What is being asked =
Restate word for word the opening line of the data below and every line after it until the line with "This is a tool", that line too, but not the pictures.

──────── Data provided

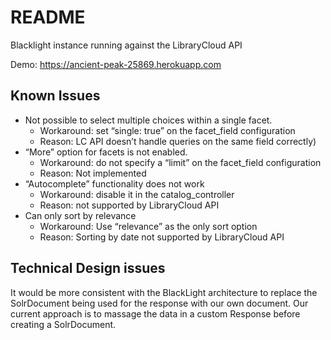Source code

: # README

Blacklight instance running against the LibraryCloud API

Demo: https://ancient-peak-25869.herokuapp.com

## Known Issues

* Not possible to select multiple choices within a single facet.
    * Workaround: set “single: true” on the facet_field configuration
    * Reason: LC API doesn’t handle queries on the same field correctly)
* “More” option for facets is not enabled.
    * Workaround: do not specify a “limit” on the facet_field configuration
    * Reason: Not implemented
* “Autocomplete” functionality does not work
    * Workaround: disable it in the catalog_controller
    * Reason: not supported by LibraryCloud API
* Can only sort by relevance
    * Workaround: Use “relevance” as the only sort option
    * Reason: Sorting by date not supported by LibraryCloud API
    
## Technical Design issues

It would be more consistent with the BlackLight architecture to replace the SolrDocument being used for the response with our own document. Our current approach is to massage the data in a custom Response before creating a SolrDocument. 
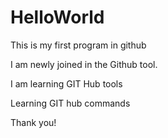 # HelloWorld
This is my  first program in github

I am newly joined in the Github tool.

I am learning GIT Hub tools

Learning GIT hub commands

Thank you!
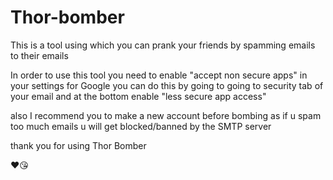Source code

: # Thor-bomber
This is a tool using which you can prank your friends by spamming emails to their emails 

In order to use this tool you need to enable "accept non secure apps" in your settings for Google you can do this by going to going to security tab of your email and at the bottom enable "less secure app access"

also I recommend you to make a new account before bombing as if u spam too much emails u will get blocked/banned by the SMTP server 

thank you for using Thor Bomber 

❤😘
 
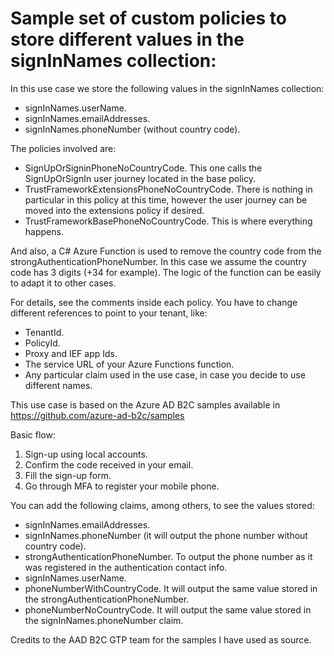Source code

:# Sample set of custom policies to store different values in the signInNames collection:

In this use case we store the following values in the signInNames collection:

- signInNames.userName.
- signInNames.emailAddresses.
- signInNames.phoneNumber (without country code).

The policies involved are:

- SignUpOrSigninPhoneNoCountryCode. This one calls the SignUpOrSignIn user journey located in the base policy.
- TrustFrameworkExtensionsPhoneNoCountryCode. There is nothing in particular in this policy at this time, however the user journey can be moved into the extensions policy if desired.
- TrustFrameworkBasePhoneNoCountryCode. This is where everything happens.

And also, a C# Azure Function is used to remove the country code from the strongAuthenticationPhoneNumber. In this case we assume the country code has 3 digits (+34 for example). The logic of the function can be easily to adapt it to other cases.

For details, see the comments inside each policy. You have to change different references to point to your tenant, like:

- TenantId.
- PolicyId.
- Proxy and IEF app Ids.
- The service URL of your Azure Functions function.
- Any particular claim used in the use case, in case you decide to use different names.

This use case is based on the Azure AD B2C samples available in https://github.com/azure-ad-b2c/samples

Basic flow:

1. Sign-up using local accounts.
2. Confirm the code received in your email.
3. Fill the sign-up form.
4. Go through MFA to register your mobile phone.

You can add the following claims, among others, to see the values stored:

- signInNames.emailAddresses.
- signInNames.phoneNumber (it will output the phone number without country code).
- strongAuthenticationPhoneNumber. To output the phone number as it was registered in the authentication contact info.
- signInNames.userName.
- phoneNumberWithCountryCode. It will output the same value stored in the strongAuthenticationPhoneNumber.
- phoneNumberNoCountryCode. It will output the same value stored in the signInNames.phoneNumber claim.

Credits to the AAD B2C GTP team for the samples I have used as source.
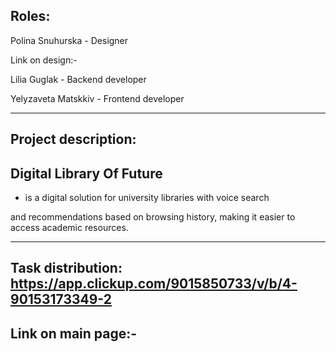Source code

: Roles:
----------------

Polina Snuhurska - Designer

Link on design:-

Lilia Guglak - Backend developer

Yelyzaveta Matskkiv - Frontend developer

--------------------------------------------------------------------------------------

Project description:
------------------------------

Digital Library Of Future
---------------------------------
- is a digital solution for university libraries with voice search

and recommendations based on browsing history, making it easier to access academic resources.

---------------------------------------------------------------------------------------

Task distribution: https://app.clickup.com/9015850733/v/b/4-90153173349-2
--------------------------

Link on main page:-
-------------------------





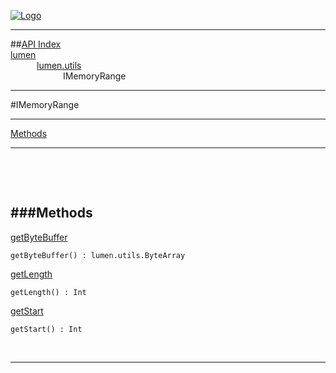 
[![Logo](../../../images/logo.png)](../../../index.html)

---


##[API Index](../../../api/index.html#lumen.utils)   
[lumen](../)     
&emsp;&emsp;&emsp;[lumen.utils](./)   
&emsp;&emsp;&emsp;&emsp;&emsp;&emsp;IMemoryRange

---

#IMemoryRange


---


[Methods](#Methods)   


---

&nbsp;   

&nbsp;   

<a class="lift" name="Methods" ></a>
###Methods   
---
<a class="lift" name="getByteBuffer" href="#getByteBuffer">getByteBuffer</a>



`getByteBuffer() : lumen.utils.ByteArray`

<span class="small_desc_flat">  </span>   

<a class="lift" name="getLength" href="#getLength">getLength</a>



`getLength() : Int`

<span class="small_desc_flat">  </span>   

<a class="lift" name="getStart" href="#getStart">getStart</a>



`getStart() : Int`

<span class="small_desc_flat">  </span>   



&nbsp;
&nbsp;
&nbsp;

---  


&nbsp;   
&nbsp;   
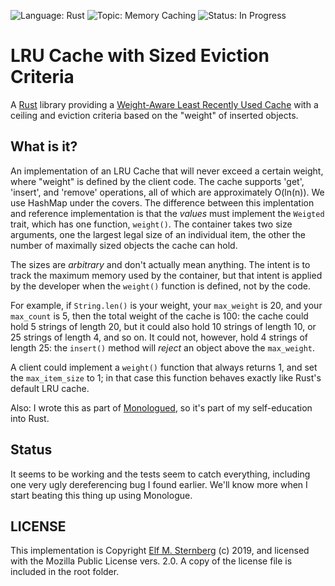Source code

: ![Language: Rust](https://img.shields.io/badge/language-Rust-green.svg)
![Topic: Memory Caching](https://img.shields.io/badge/topic-Memory_Caching-yellow.svg)
![Status: In Progress](https://img.shields.io/badge/status-In_Progress-yellow.svg)

# LRU Cache with Sized Eviction Criteria

A [Rust](https://www.rust-lang.org) library providing a [Weight-Aware Least
Recently Used
Cache](https://en.wikipedia.org/wiki/Cache_replacement_policies#LRU)
with a ceiling and eviction criteria based on the "weight" of inserted
objects.

## What is it?

An implementation of an LRU Cache that will never exceed a certain
weight, where "weight" is defined by the client code.  The cache
supports 'get', 'insert', and 'remove' operations, all of which are
approximately O(ln(n)).  We use HashMap under the covers.  The
difference between this implentation and reference implementation is
that the *values* must implement the `Weigted` trait, which has one
function, `weight()`.  The container takes two size arguments, one the
largest legal size of an individual item, the other the number of
maximally sized objects the cache can hold.

The sizes are *arbitrary* and don't actually mean anything.  The intent
is to track the maximum memory used by the container, but that intent is
applied by the developer when the `weight()` function is defined, not by
the code.

For example, if `String.len()` is your weight, your `max_weight` is 20,
and your `max_count` is 5, then the total weight of the cache is 100:
the cache could hold 5 strings of length 20, but it could also hold 10
strings of length 10, or 25 strings of length 4, and so on.  It could
not, however, hold 4 strings of length 25: the `insert()` method will
*reject* an object above the `max_weight`.

A client could implement a `weight()` function that always returns 1,
and set the `max_item_size` to 1; in that case this function behaves
exactly like Rust's default LRU cache.

Also: I wrote this as part of
[Monologued](https://elfsternberg.github.com/monologued), so it's part
of my self-education into Rust.

## Status

It seems to be working and the tests seem to catch everything, including
one very ugly dereferencing bug I found earlier.  We'll know more when I
start beating this thing up using Monologue.

## LICENSE

This implementation is Copyright [Elf
M. Sternberg](https://elfsternberg.com) (c) 2019, and licensed with the
Mozilla Public License vers. 2.0.  A copy of the license file is
included in the root folder.
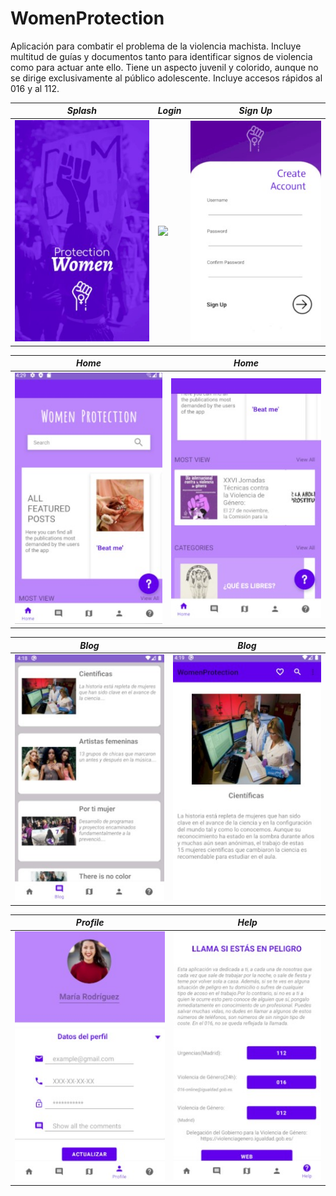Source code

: # WomenProtection
 Aplicación      para combatir el problema de la violencia machista. Incluye multitud de guías y documentos tanto para identificar signos de violencia como para actuar ante ello. Tiene un aspecto juvenil y colorido, aunque no se dirige exclusivamente al público adolescente. Incluye accesos rápidos al 016 y al 112.
 
 
 
*Splash* | *Login* | *Sign Up* |
  ----- |----- | ------ |
![](img/Splash.jpg) | ![](img/Login2.jpg) | ![](img/SignUp.jpg)

*Home* | *Home* |
------ | ------ |
![](img/Home1.jpg)| ![](img/Home2.jpg)


 *Blog* | *Blog* |
 ------ | ------ | 
![](img/Blog.jpg) | ![](img/Blog2.jpg)

*Profile* | *Help*
--------- | ------
![](img/Profile.jpg) | ![](img/Help.jpg)

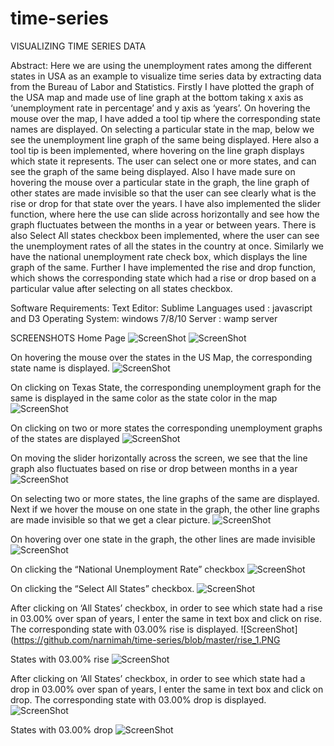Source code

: # time-series

VISUALIZING TIME SERIES DATA


Abstract: Here we are using the unemployment rates among the different states in USA as an example to visualize time series data by extracting data from the Bureau of Labor and Statistics. Firstly I have plotted the graph of the USA map and made use of line graph at the bottom taking x axis as ‘unemployment rate in percentage’ and y axis as ‘years’. On hovering the mouse over the map, I have added a tool tip where the corresponding state names are displayed.
 On selecting a particular state in the map, below we see the unemployment line graph of the same being displayed. Here also a tool tip is been implemented, where hovering on the line graph displays which state it represents. The user can select one or more states, and can see the graph of the same being displayed. 
Also I have made sure on hovering the mouse over a particular state in the graph, the line graph of other states are made invisible so that the user can see clearly what is the rise or drop for that state over the years. I have also implemented the slider function, where here the use can slide across horizontally and see how the graph fluctuates between the months in a year or between years.
There is also Select All states checkbox been implemented, where the user can see the unemployment rates of all the states in the country at once. Similarly we have the national unemployment rate check box, which displays the line graph of the same.
Further I have implemented the rise and drop function, which shows the corresponding state which had a rise or drop based on a particular value after selecting on all states checkbox. 

Software Requirements:
Text Editor: Sublime
Languages used : javascript and D3 
Operating System: windows 7/8/10
Server : wamp server

SCREENSHOTS
Home Page 
![ScreenShot](https://github.com/narnimah/time-series/blob/master/home_pg_1.PNG)
![ScreenShot](https://github.com/narnimah/time-series/blob/master/home_pg_2.PNG)

On hovering the mouse over the states in the US Map, the corresponding state name is displayed.
![ScreenShot](https://github.com/narnimah/time-series/blob/master/state_name.png)

On clicking on Texas State, the corresponding unemployment graph for the same is displayed in the same color as the state color in the map
![ScreenShot](https://github.com/narnimah/time-series/blob/master/state_linegraph.png)

On clicking on two or more states the corresponding unemployment graphs of the states are displayed
![ScreenShot](https://github.com/narnimah/time-series/blob/master/multiple_lines.PNG)

On moving the slider horizontally across the screen, we see that the line graph also fluctuates based on rise or drop between months in a year
![ScreenShot](https://github.com/narnimah/time-series/blob/master/slider.PNG)

On selecting two or more states, the line graphs of the same are displayed. Next if we hover the mouse on one state in the graph, the other line graphs are made invisible so that we get a clear picture.
![ScreenShot](https://github.com/narnimah/time-series/blob/master/invisible_1.PNG)

On hovering over one state in the graph, the other lines are made invisible
![ScreenShot](https://github.com/narnimah/time-series/blob/master/invisible_2.png)

On clicking the “National Unemployment Rate” checkbox 
![ScreenShot](https://github.com/narnimah/time-series/blob/master/nationalunemp.PNG)

On clicking the “Select All States” checkbox. 
![ScreenShot](https://github.com/narnimah/time-series/blob/master/selectall.PNG)

After clicking on ‘All States’ checkbox, in order to see which state had a rise in 03.00% over span of years, I enter the same in text box and click on rise. The corresponding state with 03.00% rise is displayed.
![ScreenShot](https://github.com/narnimah/time-series/blob/master/rise_1.PNG

States with 03.00% rise
![ScreenShot](https://github.com/narnimah/time-series/blob/master/rise_2.PNG)

After clicking on ‘All States’ checkbox, in order to see which state had a drop in 03.00% over span of years, I enter the same in text box and click on drop. The corresponding state with 03.00% drop is displayed.
![ScreenShot](https://github.com/narnimah/time-series/blob/master/drop_1.PNG)

States with 03.00% drop
![ScreenShot](https://github.com/narnimah/time-series/blob/master/drop_2.PNG)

────────────────

Output for this task =
Source code

: # README

Blacklight instance running against the LibraryCloud API

Demo: https://ancient-peak-25869.herokuapp.com

## Known Issues

* Not possible to select multiple choices within a single facet.
    * Workaround: set “single: true” on the facet_field configuration
    * Reason: LC API doesn’t handle queries on the same field correctly)
* “More” option for facets is not enabled.
    * Workaround: do not specify a “limit” on the facet_field configuration
    * Reason: Not implemented
* “Autocomplete” functionality does not work
    * Workaround: disable it in the catalog_controller
    * Reason: not supported by LibraryCloud API
* Can only sort by relevance
    * Workaround: Use “relevance” as the only sort option
    * Reason: Sorting by date not supported by LibraryCloud API
    
## Technical Design issues

It would be more consistent with the BlackLight architecture to replace the SolrDocument being used for the response with our own document. Our current approach is to massage the data in a custom Response before creating a SolrDocument. 
 # HelloWorld
This is my  first program in github

I am newly joined in the Github tool.

I am learning GIT Hub tools

Learning GIT hub commands

Thank you!
Source code

: # Thor-bomber
This is a tool using which you can prank your friends by spamming emails to their emails 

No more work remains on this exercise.